Most people are not busy. They are open. Anything can enter your day. A message turns into a call. A call turns into a meeting. A meeting turns into a project. A project turns into a commitment you drag for six months. I don’t think that is productivity. That is reachability.

Rome had a visible signal for this. When it was at war, the doors were open. War mode is the same pattern. The door stays open, so everything walks in. A small request can escalate because there is no gate.

  • Your phone is a gate.
  • Your calendar is a gate.
  • Your inbox is a gate.
  • Your habits are gates.
  • Your relationships are gates.

War mode is what happens when all gates are open by default. You will still do work in war mode. You might even do a lot of it. But it will feel like you are always catching up to something. You respond fast, yet you do not move forward. It doesn’t feel like building, does it? You feel the reactive nature of it.

Peace Mode

Peace mode does not mean you are not ambitious. It means your ambition is not available to everyone. You are not constantly reachable. You do not treat every ping as a summons. You decide what gets in, when it gets in, and what must wait outside.

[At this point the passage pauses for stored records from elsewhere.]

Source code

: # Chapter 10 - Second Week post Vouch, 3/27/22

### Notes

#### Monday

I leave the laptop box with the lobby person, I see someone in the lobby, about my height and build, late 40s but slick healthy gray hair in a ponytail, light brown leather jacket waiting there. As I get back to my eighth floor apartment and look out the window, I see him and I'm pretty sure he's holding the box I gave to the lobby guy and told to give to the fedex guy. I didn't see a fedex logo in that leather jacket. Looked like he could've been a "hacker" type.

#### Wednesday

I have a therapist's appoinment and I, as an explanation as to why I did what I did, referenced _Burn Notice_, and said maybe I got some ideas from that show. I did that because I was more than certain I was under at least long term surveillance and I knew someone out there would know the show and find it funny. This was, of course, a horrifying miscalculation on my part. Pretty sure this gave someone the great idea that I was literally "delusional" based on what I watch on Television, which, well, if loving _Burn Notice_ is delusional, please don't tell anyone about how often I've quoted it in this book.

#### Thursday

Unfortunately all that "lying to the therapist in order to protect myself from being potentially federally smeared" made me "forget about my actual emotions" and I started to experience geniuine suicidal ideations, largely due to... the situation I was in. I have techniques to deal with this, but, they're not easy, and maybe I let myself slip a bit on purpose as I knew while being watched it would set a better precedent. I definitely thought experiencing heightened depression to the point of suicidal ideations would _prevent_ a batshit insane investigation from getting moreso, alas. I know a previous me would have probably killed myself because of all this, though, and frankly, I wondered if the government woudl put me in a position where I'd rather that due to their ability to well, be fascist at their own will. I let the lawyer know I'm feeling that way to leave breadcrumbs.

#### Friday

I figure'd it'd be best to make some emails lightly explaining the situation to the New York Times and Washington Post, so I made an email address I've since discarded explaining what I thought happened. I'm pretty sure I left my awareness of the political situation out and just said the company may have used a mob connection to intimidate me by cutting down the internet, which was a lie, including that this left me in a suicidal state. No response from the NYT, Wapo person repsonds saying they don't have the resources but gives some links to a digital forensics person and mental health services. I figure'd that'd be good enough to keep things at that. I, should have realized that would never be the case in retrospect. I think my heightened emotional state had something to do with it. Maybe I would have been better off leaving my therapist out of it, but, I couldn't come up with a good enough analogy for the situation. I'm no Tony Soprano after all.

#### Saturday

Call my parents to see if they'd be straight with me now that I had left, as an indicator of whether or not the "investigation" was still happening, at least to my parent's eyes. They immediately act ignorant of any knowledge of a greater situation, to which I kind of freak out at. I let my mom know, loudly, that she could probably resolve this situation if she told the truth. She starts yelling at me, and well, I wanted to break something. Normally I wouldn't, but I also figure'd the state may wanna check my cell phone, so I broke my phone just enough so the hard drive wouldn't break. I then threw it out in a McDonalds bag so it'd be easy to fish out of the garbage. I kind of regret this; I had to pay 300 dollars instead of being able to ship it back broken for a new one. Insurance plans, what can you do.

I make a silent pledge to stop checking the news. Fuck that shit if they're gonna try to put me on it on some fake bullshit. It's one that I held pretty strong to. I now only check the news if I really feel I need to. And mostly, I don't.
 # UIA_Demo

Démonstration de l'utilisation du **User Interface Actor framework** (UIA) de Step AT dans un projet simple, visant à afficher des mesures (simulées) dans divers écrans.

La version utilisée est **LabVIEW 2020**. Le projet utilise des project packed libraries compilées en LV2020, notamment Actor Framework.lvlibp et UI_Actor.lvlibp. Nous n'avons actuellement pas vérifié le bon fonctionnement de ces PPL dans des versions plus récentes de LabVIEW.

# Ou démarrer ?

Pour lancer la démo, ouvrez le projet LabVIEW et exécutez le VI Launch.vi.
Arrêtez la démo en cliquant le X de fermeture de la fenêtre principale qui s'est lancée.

Let’s be honest. Some things simply do not qualify for our time. Not because they are evil, but because they are noisy. Peace mode has standards. It has filters. It has a default “no” unless something earns a “yes.” I always jokingly say no is my default answer. The joke is not really a joke.

Peace mode is designed. It is enforced. It is not wished into existence. This is where Janus becomes useful. Not as a myth, but as a model. The New Year is a threshold, a doorway where rules can change without apology.

So the question is simple. What gates will you keep open this year, and what gates will you close?

New Year Planning

Most people do New Year planning the same way every year. They set goals, promise discipline, and quietly assume the year will cooperate. It will not. This year will be messy. People will interrupt you. Work will expand. Life will happen. The calendar will not respect your intentions.

If your plan requires a perfect year, expect the usual. Instead, build a gate policy. Something that still works when you are tired, distracted, traveling, sick, overwhelmed. Something that assumes reality.

  • It assumes interruption.
  • It assumes friction.
  • It assumes you are human.

Goals are outcomes. Gate policies are constraints. And constraints are what make execution quiet.

The Janus Protocol

This is a New Year ritual you can do in 30 to 45 minutes. You do not need a vision board. You need rules.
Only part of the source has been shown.